Over the past half-century, Britain has drifted into a system of referendums that has few common rules or strict criteria. We talk about referendums being reserved for major constitutional issues, but without defining what such issues are. Sometimes a referendum is binding, sometimes not. We say referendums are special, but we have few special rules to govern them. We are inconsistent about their use. In the UK devolution sometimes involves a referendum and sometimes not. European treaties can be subject to referendums but other treaties are not. The alternative vote was put to a referendum but proportional representation in European elections was not. We do not specify that a referendum cannot override fundamental rights.

There may, in certain circumstances, be an argument for referendums in our politics.
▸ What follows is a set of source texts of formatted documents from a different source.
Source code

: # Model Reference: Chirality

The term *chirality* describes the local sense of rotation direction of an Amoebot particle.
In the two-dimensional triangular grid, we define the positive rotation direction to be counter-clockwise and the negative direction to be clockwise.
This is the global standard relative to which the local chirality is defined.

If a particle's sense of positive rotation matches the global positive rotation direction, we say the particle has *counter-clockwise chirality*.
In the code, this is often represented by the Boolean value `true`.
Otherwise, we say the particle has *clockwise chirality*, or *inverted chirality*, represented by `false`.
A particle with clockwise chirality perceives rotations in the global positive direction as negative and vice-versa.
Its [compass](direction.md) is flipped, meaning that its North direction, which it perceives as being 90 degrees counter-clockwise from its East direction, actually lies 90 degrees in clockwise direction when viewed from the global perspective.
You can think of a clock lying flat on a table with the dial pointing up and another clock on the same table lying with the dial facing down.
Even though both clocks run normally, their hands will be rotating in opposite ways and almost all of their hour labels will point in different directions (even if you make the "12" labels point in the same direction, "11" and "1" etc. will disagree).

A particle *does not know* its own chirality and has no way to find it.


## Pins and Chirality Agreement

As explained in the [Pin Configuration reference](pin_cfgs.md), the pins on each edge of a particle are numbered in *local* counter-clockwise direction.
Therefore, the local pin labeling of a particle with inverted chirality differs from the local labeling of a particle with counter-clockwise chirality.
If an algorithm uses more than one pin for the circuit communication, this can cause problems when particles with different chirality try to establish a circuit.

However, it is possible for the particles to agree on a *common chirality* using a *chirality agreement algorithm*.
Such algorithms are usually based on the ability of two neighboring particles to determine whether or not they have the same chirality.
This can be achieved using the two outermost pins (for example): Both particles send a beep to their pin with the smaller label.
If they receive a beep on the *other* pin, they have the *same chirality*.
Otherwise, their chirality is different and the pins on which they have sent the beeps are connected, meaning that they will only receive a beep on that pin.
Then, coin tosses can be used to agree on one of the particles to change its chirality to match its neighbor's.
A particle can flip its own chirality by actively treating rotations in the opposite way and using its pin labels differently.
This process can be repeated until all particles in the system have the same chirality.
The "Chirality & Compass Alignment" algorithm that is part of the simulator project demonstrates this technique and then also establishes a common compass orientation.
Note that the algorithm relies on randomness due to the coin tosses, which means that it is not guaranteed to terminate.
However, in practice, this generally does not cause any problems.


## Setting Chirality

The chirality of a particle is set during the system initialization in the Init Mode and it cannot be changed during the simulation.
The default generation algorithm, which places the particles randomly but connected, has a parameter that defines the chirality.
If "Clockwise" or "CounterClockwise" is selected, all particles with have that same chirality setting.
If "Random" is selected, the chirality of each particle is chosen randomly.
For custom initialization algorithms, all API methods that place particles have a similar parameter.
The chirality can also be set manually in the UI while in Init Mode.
But the argument has to be better than that we have had some referendums in the past or that a lot of the public would like one. People will always agree they want a say. Yet it is far from obvious that a system of referendums strengthens trust in democracy. Neither Ireland nor Switzerland, where referendums are more common, seem to vindicate that. Germany’s constitution is strongly rooted in the opposite view. And if an issue is major enough to require a referendum, why is it not major enough to require a high level of turnout or an enhanced majority of those voting, as should be the norm?

Cameron has just put Britain through a stress test of the proposition that a major issue can be best resolved by a referendum. Politically, perhaps he had no choice. But the result actually means Britain’s place in Europe is messier, not clarified. The referendum has conferred less legitimacy on politics, not more. It has pushed the nations and communities of Britain apart, not brought them together. It has allowed a bad press to behave even more irresponsibly.

After what we have experienced in the past month, we need political reform more than ever. But the verdict on referendums should be a ruthless one. Never again.